WHAT YOU ARE ASKED TO DO
Every line in the data below that holds "longitude" should be found and copied.

□ □ □ □ □ □ □

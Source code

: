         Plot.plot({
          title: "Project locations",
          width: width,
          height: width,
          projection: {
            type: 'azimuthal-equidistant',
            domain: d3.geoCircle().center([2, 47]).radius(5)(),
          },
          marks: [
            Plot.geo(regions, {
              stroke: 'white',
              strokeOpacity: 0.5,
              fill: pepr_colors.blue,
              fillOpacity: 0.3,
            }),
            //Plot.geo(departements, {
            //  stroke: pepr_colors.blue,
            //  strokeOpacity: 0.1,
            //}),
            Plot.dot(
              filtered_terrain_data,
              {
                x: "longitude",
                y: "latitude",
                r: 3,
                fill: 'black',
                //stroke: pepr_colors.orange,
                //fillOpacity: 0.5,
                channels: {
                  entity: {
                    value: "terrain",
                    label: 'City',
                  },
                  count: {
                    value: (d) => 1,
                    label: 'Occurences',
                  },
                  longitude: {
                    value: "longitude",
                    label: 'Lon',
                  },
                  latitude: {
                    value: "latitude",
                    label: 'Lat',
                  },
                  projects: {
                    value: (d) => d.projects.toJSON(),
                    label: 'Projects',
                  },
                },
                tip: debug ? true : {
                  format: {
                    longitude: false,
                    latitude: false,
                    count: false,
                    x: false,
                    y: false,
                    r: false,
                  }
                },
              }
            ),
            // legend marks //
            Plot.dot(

□ □ □ □ □ □ □

SOLUTION TO THIS PROBLEM
                x: "longitude",
                  longitude: {
                    value: "longitude",
                    longitude: false,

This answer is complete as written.